(Excerpts from a dataset)
=== Section Start ===
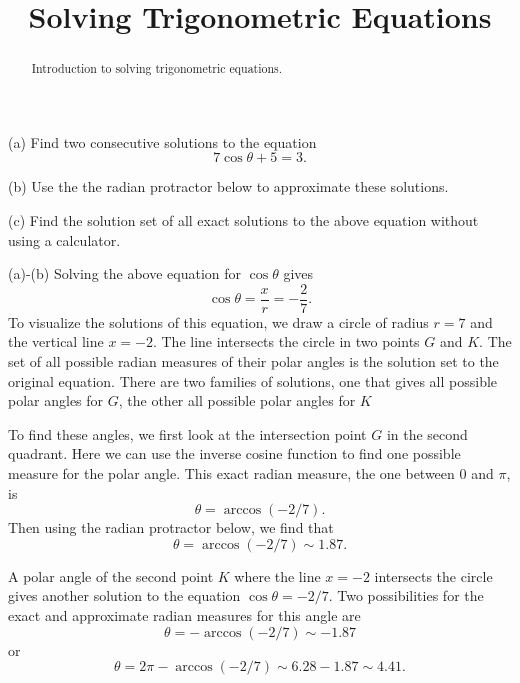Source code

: \documentclass{ximera}
\title{Solving Trigonometric Equations}
\begin{document}
\begin{abstract}
Introduction to solving trigonometric equations.
\end{abstract}
\maketitle



\begin{example}  \label{Ex:43733g3e}
(a) Find two consecutive solutions to the equation
\[
    7 \cos\theta +5 =  3 .  
\]

(b) Use the the radian protractor below to approximate these solutions.

(c) Find the solution set of all exact solutions to the above equation without using a calculator.

\begin{explanation}
(a)-(b) Solving the above equation for $\cos\theta$ gives 
\[
   \cos \theta = \frac{x}{r} = -\frac{2}{7}.
\]
To visualize the solutions of this equation, we draw a circle of radius $r=7$ and the vertical line $x=-2$. The line intersects the circle in two points $G$ and $K$. The set of all possible radian measures of their polar angles is the solution set to the original equation. There are two families of solutions, one that gives all possible polar angles for $G$, the other all possible polar angles for $K$
 
 
\begin{onlineOnly}
    \begin{center}
\end{center}
\end{onlineOnly}


To find these angles, we first look at the intersection point $G$ in the second quadrant. Here we can use the inverse cosine function to find one possible measure for the polar angle. This exact radian measure, the one between $0$ and $\pi$, is 
\[
  \theta = \arccos(-2/7).
\]
Then using the radian protractor below, we find that
\[
   \theta  = \arccos(-2/7) \sim 1.87 .
\]



A polar angle of the second point $K$ where the line $x=-2$ intersects the circle gives another solution to the equation $\cos\theta = -2/7$. Two possibilities for the exact and approximate radian measures for this angle are
\[
   \theta = -\arccos(-2/7) \sim -1.87 
\]
or 
\[
       \theta = 2\pi - \arccos(-2/7) \sim 6.28 - 1.87 \sim 4.41 .
\]



\end{explanation}
\end{example}
\end{document}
=== Section End ===
Which lines of the data include "approximate"? Copy each of them.

§ Task answer:
(b) Use the the radian protractor below to approximate these solutions.
A polar angle of the second point $K$ where the line $x=-2$ intersects the circle gives another solution to the equation $\cos\theta = -2/7$. Two possibilities for the exact and approximate radian measures for this angle are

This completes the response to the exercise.